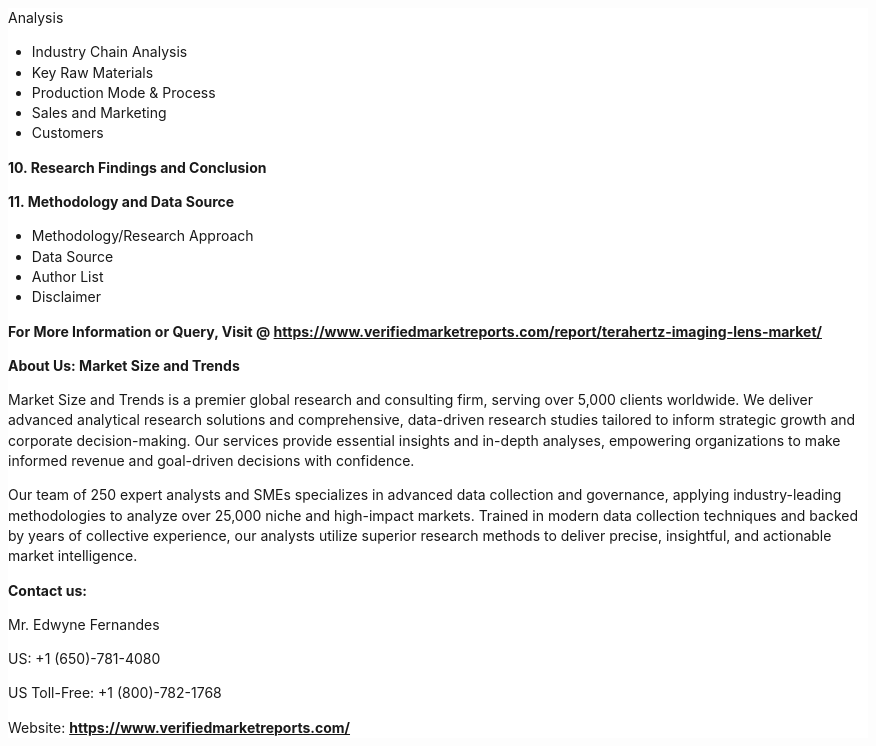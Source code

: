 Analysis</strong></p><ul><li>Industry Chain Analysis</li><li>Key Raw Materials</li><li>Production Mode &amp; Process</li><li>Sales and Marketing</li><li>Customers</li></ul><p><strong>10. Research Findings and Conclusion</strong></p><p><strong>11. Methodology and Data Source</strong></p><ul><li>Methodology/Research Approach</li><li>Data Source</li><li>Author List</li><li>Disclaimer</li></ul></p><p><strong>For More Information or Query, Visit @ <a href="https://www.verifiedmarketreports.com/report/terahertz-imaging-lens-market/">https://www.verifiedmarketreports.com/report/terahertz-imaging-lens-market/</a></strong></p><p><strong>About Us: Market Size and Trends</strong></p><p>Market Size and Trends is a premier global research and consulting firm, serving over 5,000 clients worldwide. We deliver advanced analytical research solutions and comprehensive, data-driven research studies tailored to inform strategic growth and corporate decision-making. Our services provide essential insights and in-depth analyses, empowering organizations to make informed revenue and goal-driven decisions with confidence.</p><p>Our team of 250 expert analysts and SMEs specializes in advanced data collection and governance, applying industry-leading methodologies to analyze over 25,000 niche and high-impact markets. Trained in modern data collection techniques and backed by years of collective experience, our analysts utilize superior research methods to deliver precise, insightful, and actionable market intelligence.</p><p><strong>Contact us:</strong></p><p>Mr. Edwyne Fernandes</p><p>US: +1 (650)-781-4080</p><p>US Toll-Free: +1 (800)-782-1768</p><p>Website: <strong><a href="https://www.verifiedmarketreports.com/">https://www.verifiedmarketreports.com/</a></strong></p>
+ + + + + + +
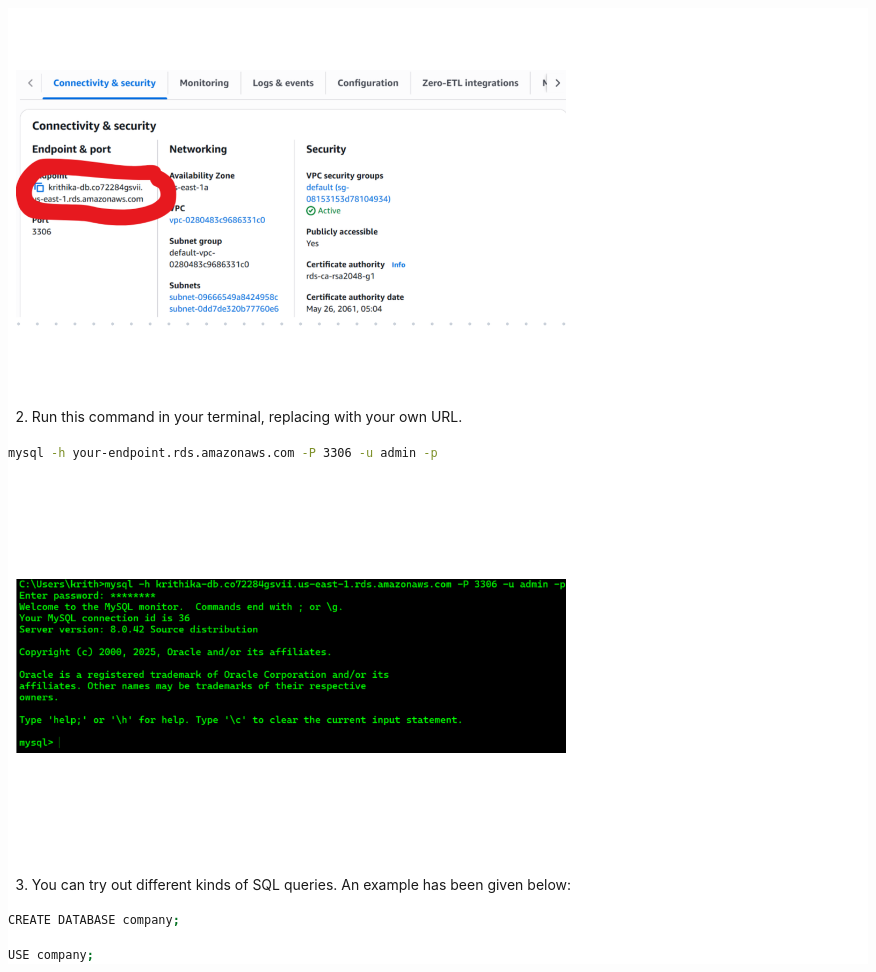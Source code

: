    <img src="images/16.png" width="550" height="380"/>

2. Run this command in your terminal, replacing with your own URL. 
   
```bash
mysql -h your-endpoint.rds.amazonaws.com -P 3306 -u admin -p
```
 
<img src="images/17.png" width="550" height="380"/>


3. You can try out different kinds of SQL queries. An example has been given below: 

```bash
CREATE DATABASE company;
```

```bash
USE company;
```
+ + + + + + +
* _Problem to solve_
Looking through the listing above, state how many of its lines contain the string "images". Write only the number.

* _Completed task_
2